On Learning Mechanistic Interpretability
I’ve been spending some of my side-project time trying to get a real working understanding of mechanistic interpretability — the subfield of AI safety research that tries to reverse-engineer what’s actually happening inside neural networks.
My entry point was the Chris Olah episode of the 80,000 Hours podcast, which gave me a useful frame: mech interp is less like behavioral testing and more like trying to read source code. From there I’ve been working through Elhage et al.’s “A Mathematical Framework for Transformer Circuits” and the ARENA exercises — the plan deliberately interleaves the two, pairing each reading with a notebook exercise on the same concepts so I’m checking whether I actually understand something well enough to do something with it, not just accumulating theory.

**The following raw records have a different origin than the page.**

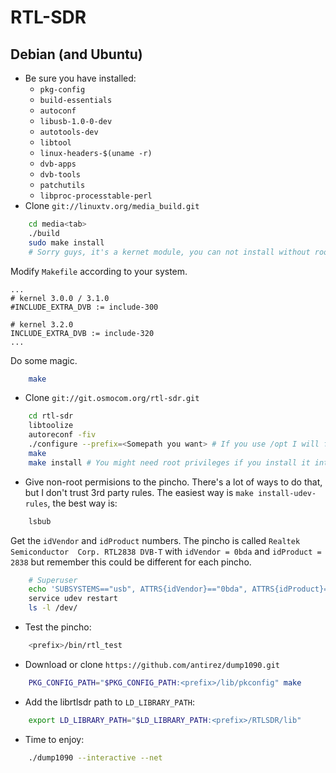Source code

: # RTL-SDR

## Debian (and Ubuntu)

* Be sure you have installed: 
    * `pkg-config`
    * `build-essentials`
    * `autoconf`
    * `libusb-1.0-0-dev`
    * `autotools-dev`
    * `libtool`
    * `linux-headers-$(uname -r)`
    * `dvb-apps`
    * `dvb-tools`
    * `patchutils`
    * `libproc-processtable-perl`
* Clone `git://linuxtv.org/media_build.git`
```bash
    cd media<tab>
    ./build
    sudo make install 
    # Sorry guys, it's a kernet module, you can not install without root privileges.
```
Modify `Makefile` according to your system.
```
...
# kernel 3.0.0 / 3.1.0
#INCLUDE_EXTRA_DVB := include-300

# kernel 3.2.0
INCLUDE_EXTRA_DVB := include-320
...
```
Do some magic.
```bash
    make
```

* Clone `git://git.osmocom.org/rtl-sdr.git`
```bash
    cd rtl-sdr
    libtoolize
    autoreconf -fiv
    ./configure --prefix=<Somepath you want> # If you use /opt I will find you and I will kill you.
    make
    make install # You might need root privileges if you install it into some dangerous directory.
```
* Give non-root permisions to the pincho. There's a lot of ways to do that, but I don't trust
3rd party rules. The easiest way is `make install-udev-rules`, the best way is:
```bash
    lsbub
```
Get the `idVendor` and `idProduct` numbers. The pincho is called `Realtek Semiconductor 
Corp. RTL2838 DVB-T` with `idVendor = 0bda` and `idProduct = 2838` but remember this
could be different for each pincho.
```bash
    # Superuser
    echo 'SUBSYSTEMS=="usb", ATTRS{idVendor}=="0bda", ATTRS{idProduct}=="2838", MODE:="0666"' > /etc/udev/rules.d/pincho.rules
    service udev restart
    ls -l /dev/
```
* Test the pincho:
```bash
    <prefix>/bin/rtl_test
```

* Download or clone `https://github.com/antirez/dump1090.git`
```bash
    PKG_CONFIG_PATH="$PKG_CONFIG_PATH:<prefix>/lib/pkconfig" make
```
* Add the librtlsdr path to `LD_LIBRARY_PATH`:
```bash
    export LD_LIBRARY_PATH="$LD_LIBRARY_PATH:<prefix>/RTLSDR/lib"
```
* Time to enjoy:
```bash
    ./dump1090 --interactive --net
```


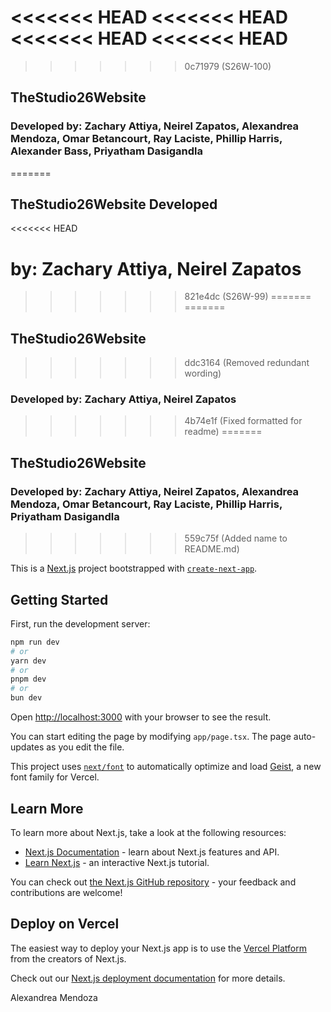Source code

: <<<<<<< HEAD
<<<<<<< HEAD
<<<<<<< HEAD
<<<<<<< HEAD
=======
>>>>>>> 0c71979 (S26W-100)
## TheStudio26Website
### Developed by: Zachary Attiya, Neirel Zapatos, Alexandrea Mendoza, Omar Betancourt, Ray Laciste, Phillip Harris, Alexander Bass, Priyatham Dasigandla

=======
## TheStudio26Website Developed
<<<<<<< HEAD
# by: Zachary Attiya, Neirel Zapatos
>>>>>>> 821e4dc (S26W-99)
=======
=======
## TheStudio26Website
>>>>>>> ddc3164 (Removed redundant wording)
### Developed by: Zachary Attiya, Neirel Zapatos
>>>>>>> 4b74e1f (Fixed formatted for readme)
=======
## TheStudio26Website
### Developed by: Zachary Attiya, Neirel Zapatos, Alexandrea Mendoza, Omar Betancourt, Ray Laciste, Phillip Harris, Priyatham Dasigandla

>>>>>>> 559c75f (Added name to README.md)

This is a [Next.js](https://nextjs.org) project bootstrapped with [`create-next-app`](https://nextjs.org/docs/app/api-reference/cli/create-next-app).

## Getting Started

First, run the development server:

```bash
npm run dev
# or
yarn dev
# or
pnpm dev
# or
bun dev
```

Open [http://localhost:3000](http://localhost:3000) with your browser to see the result.

You can start editing the page by modifying `app/page.tsx`. The page auto-updates as you edit the file.

This project uses [`next/font`](https://nextjs.org/docs/app/building-your-application/optimizing/fonts) to automatically optimize and load [Geist](https://vercel.com/font), a new font family for Vercel.

## Learn More

To learn more about Next.js, take a look at the following resources:

- [Next.js Documentation](https://nextjs.org/docs) - learn about Next.js features and API.
- [Learn Next.js](https://nextjs.org/learn) - an interactive Next.js tutorial.

You can check out [the Next.js GitHub repository](https://github.com/vercel/next.js) - your feedback and contributions are welcome!

## Deploy on Vercel

The easiest way to deploy your Next.js app is to use the [Vercel Platform](https://vercel.com/new?utm_medium=default-template&filter=next.js&utm_source=create-next-app&utm_campaign=create-next-app-readme) from the creators of Next.js.

Check out our [Next.js deployment documentation](https://nextjs.org/docs/app/building-your-application/deploying) for more details.

Alexandrea Mendoza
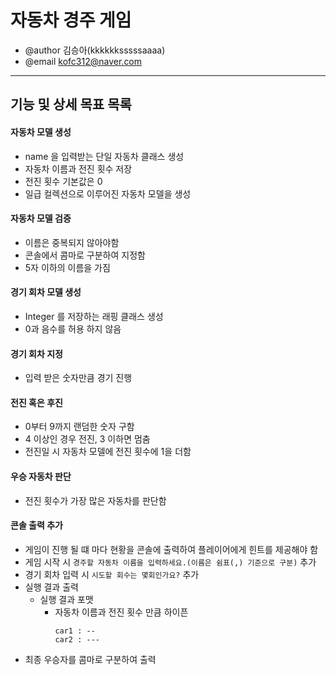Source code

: # 자동차 경주 게임
* @author 김승아(kkkkkksssssaaaa)
* @email kofc312@naver.com

---

## 기능 및 상세 목표 목록

#### 자동차 모델 생성
* name 을 입력받는 단일 자동차 클래스 생성
* 자동차 이름과 전진 횟수 저장
* 전진 횟수 기본값은 0
* 일급 컬렉션으로 이루어진 자동차 모델을 생성
  
#### 자동차 모델 검증
* 이름은 중복되지 않아야함
* 콘솔에서 콤마로 구분하여 지정함
* 5자 이하의 이름을 가짐

#### 경기 회차 모델 생성
* Integer 를 저장하는 래핑 클래스 생성
* 0과 음수를 허용 하지 않음

#### 경기 회차 지정
* 입력 받은 숫자만큼 경기 진행

#### 전진 혹은 후진
* 0부터 9까지 랜덤한 숫자 구함
* 4 이상인 경우 전진, 3 이하면 멈춤
* 전진일 시 자동차 모델에 전진 횟수에 1을 더함

#### 우승 자동차 판단
* 전진 횟수가 가장 많은 자동차를 판단함

#### 콘솔 출력 추가
* 게임이 진행 될 떄 마다 현황을 콘솔에 출력하여 플레이어에게 힌트를 제공해야 함
* 게임 시작 시 `경주할 자동차 이름을 입력하세요.(이름은 쉼표(,) 기준으로 구분)` 추가
* 경기 회차 입력 시 `시도할 회수는 몇회인가요?` 추가
* 실행 결과 출력
  * 실행 결과 포맷
    *  자동차 이름과 전진 횟수 만큼 하이픈 
        ```
        car1 : --
        car2 : ---
        ```
* 최종 우승자를 콤마로 구분하여 출력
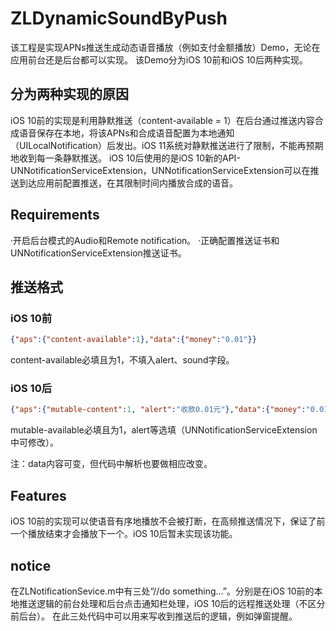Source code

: # ZLDynamicSoundByPush
该工程是实现APNs推送生成动态语音播放（例如支付金额播放）Demo，无论在应用前台还是后台都可以实现。
该Demo分为iOS 10前和iOS 10后两种实现。

## 分为两种实现的原因
iOS 10前的实现是利用静默推送（content-available = 1）在后台通过推送内容合成语音保存在本地，将该APNs和合成语音配置为本地通知（UILocalNotification）后发出。iOS 11系统对静默推送进行了限制，不能再预期地收到每一条静默推送。
iOS 10后使用的是iOS 10新的API-UNNotificationServiceExtension，UNNotificationServiceExtension可以在推送到达应用前配置推送，在其限制时间内播放合成的语音。

## Requirements
·开启后台模式的Audio和Remote notification。
·正确配置推送证书和UNNotificationServiceExtension推送证书。

## 推送格式
### iOS 10前
```json
{"aps":{"content-available":1},"data":{"money":"0.01"}}
```
content-available必填且为1，不填入alert、sound字段。

### iOS 10后
```json
{"aps":{"mutable-content":1, "alert":"收款0.01元"},"data":{"money":"0.01"}}
```
mutable-available必填且为1，alert等选填（UNNotificationServiceExtension中可修改）。

注：data内容可变，但代码中解析也要做相应改变。

## Features
iOS 10前的实现可以使语音有序地播放不会被打断，在高频推送情况下，保证了前一个播放结束才会播放下一个。iOS 10后暂未实现该功能。

## notice
在ZLNotificationSevice.m中有三处“//do something...”。分别是在iOS 10前的本地推送逻辑的前台处理和后台点击通知栏处理，iOS 10后的远程推送处理（不区分前后台）。
在此三处代码中可以用来写收到推送后的逻辑，例如弹窗提醒。
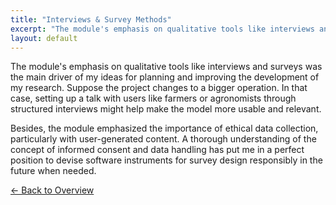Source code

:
 ```yaml
---
title: "Interviews & Survey Methods"
excerpt: "The module's emphasis on qualitative tools like interviews and surveys was the main driver of my ideas for planning and ..."
layout: default
---
```


The module's emphasis on qualitative tools like interviews and surveys was the main driver of my ideas for planning and improving the development of my research. Suppose the project changes to a bigger operation. In that case, setting up a talk with users like farmers or agronomists through structured interviews might help make the model more usable and relevant.

Besides, the module emphasized the importance of ethical data collection, particularly with user-generated content. A thorough understanding of the concept of informed consent and data handling has put me in a perfect position to devise software instruments for survey design responsibly in the future when needed.

[← Back to Overview](portfolio-4.md)
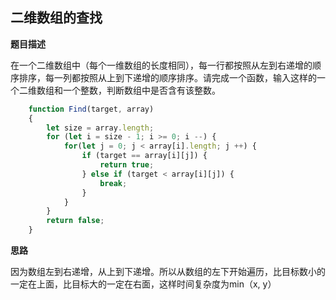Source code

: ## 二维数组的查找

**题目描述**

在一个二维数组中（每个一维数组的长度相同），每一行都按照从左到右递增的顺序排序，每一列都按照从上到下递增的顺序排序。请完成一个函数，输入这样的一个二维数组和一个整数，判断数组中是否含有该整数。

```javascript
    function Find(target, array)
    {
        let size = array.length;
        for (let i = size - 1; i >= 0; i --) {
            for(let j = 0; j < array[i].length; j ++) {
                if (target == array[i][j]) {
                    return true;
                } else if (target < array[i][j]) {
                    break;
                }
            }
        }
        return false;
    }
```

**思路**

因为数组左到右递增，从上到下递增。所以从数组的左下开始遍历，比目标数小的一定在上面，比目标大的一定在右面，这样时间复杂度为min（x, y）
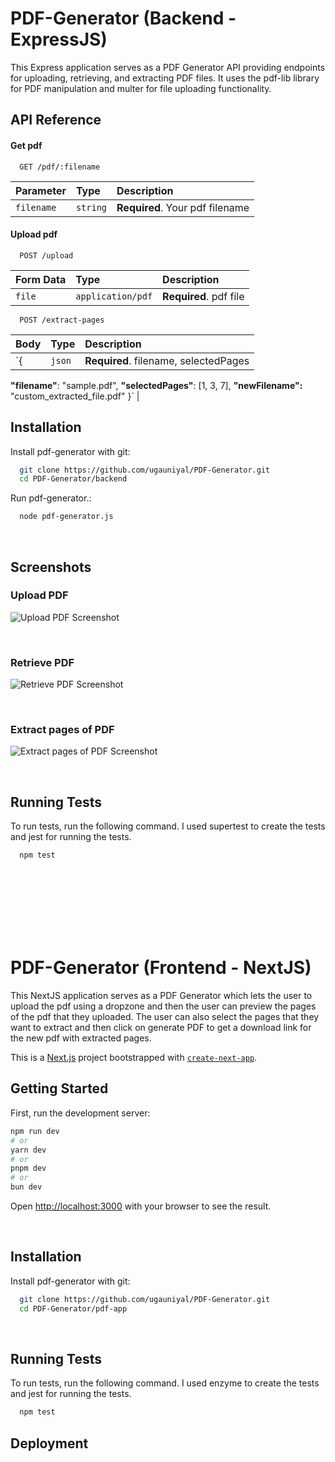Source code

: 
# PDF-Generator (Backend - ExpressJS)

This Express application serves as a PDF Generator API providing endpoints for uploading, retrieving, and extracting PDF files. It uses the pdf-lib library for PDF manipulation and multer for file uploading functionality.

## API Reference

#### Get pdf

```http
  GET /pdf/:filename
```

| Parameter | Type     | Description                |
| :-------- | :------- | :------------------------- |
| `filename` | `string` | **Required**. Your pdf filename |

#### Upload pdf

```http
  POST /upload
```

| Form Data | Type     | Description                       |
| :-------- | :------- | :-------------------------------- |
| `file`      | `application/pdf` | **Required**. pdf file |


```http
  POST /extract-pages
```

| Body | Type     | Description                       |
| :-------- | :------- | :-------------------------------- |
| `{            | `json` | **Required**. filename, selectedPages |
  **"filename"**: "sample.pdf",
  **"selectedPages"**: [1, 3, 7],
  **"newFilename":** "custom_extracted_file.pdf"
}`       |

## Installation

Install pdf-generator with git:

```bash
  git clone https://github.com/ugauniyal/PDF-Generator.git
  cd PDF-Generator/backend
```

Run pdf-generator.:

```bash
  node pdf-generator.js
```

<br>

## Screenshots

### Upload PDF
![Upload PDF Screenshot](https://cdn.discordapp.com/attachments/438420692007125031/1175222466512171018/image.png?ex=656a7236&is=6557fd36&hm=c1e559d17461f787df0e9146e671ccaf2426393d2eeb2053c380566e9cd673a8&)

<br>

### Retrieve PDF
![Retrieve PDF Screenshot](https://cdn.discordapp.com/attachments/438420692007125031/1175222767029850113/image.png?ex=656a727e&is=6557fd7e&hm=9a64bf626ba42e83dbb1b05a3e4135a0af6b8e951bfae829d8bca7dba3706c4a&)

<br>

### Extract pages of PDF
![Extract pages of PDF Screenshot](https://cdn.discordapp.com/attachments/438420692007125031/1175224039896256544/image.png?ex=656a73ad&is=6557fead&hm=b33949f47d9a70c0ec72659b54f677f50e3d2a924bc9bc1814629bf45e26178f&)

<br>


## Running Tests

To run tests, run the following command. I used supertest to create the tests and jest for running the tests.

```bash
  npm test
```

<br>
<br>
<br>
<br>
<br>
<br>

# PDF-Generator (Frontend - NextJS)
This NextJS application serves as a PDF Generator which lets the user to upload the pdf using a dropzone and then the user can preview the pages of the pdf that they uploaded. The user can also select the pages that they want to extract and then click on generate PDF to get a download link for the new pdf with extracted pages.


This is a [Next.js](https://nextjs.org/) project bootstrapped with [`create-next-app`](https://github.com/vercel/next.js/tree/canary/packages/create-next-app).

## Getting Started

First, run the development server:

```bash
npm run dev
# or
yarn dev
# or
pnpm dev
# or
bun dev
```

Open [http://localhost:3000](http://localhost:3000) with your browser to see the result.

<br>

## Installation

Install pdf-generator with git:

```bash
  git clone https://github.com/ugauniyal/PDF-Generator.git
  cd PDF-Generator/pdf-app
```

<br>


## Running Tests

To run tests, run the following command. I used enzyme to create the tests and jest for running the tests.

```bash
  npm test
```

## Deployment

This is also, explicitly, an experiment in how effectively agentic tools can accelerate this kind of self-directed technical learning. I’m deliberately pushing the boundary of how much work I can have Claude Code do for me while still building expertise and outputs I both understand and am confident in. The vast majority of the code in this project will be written by tools — but I’d like to feel the same sense of ownership at the end that I would if I’d hand-crafted every line.
The project I’m building toward is called Circuit Generalization. The core question: when a circuit is identified for a task on a specific prompt, does it actually generalize to other prompts requiring the same underlying computation? Anthropic’s 2025 “Biology of a Large Language Model” paper flags this as an open problem — their attribution methodology only succeeds on roughly 25% of attempted prompts, and the reasons for failure aren’t well understood.
I’m tracking the work in a public lab notebook. I’m not a professional researcher — this is independent learning, done in public in the spirit of open science.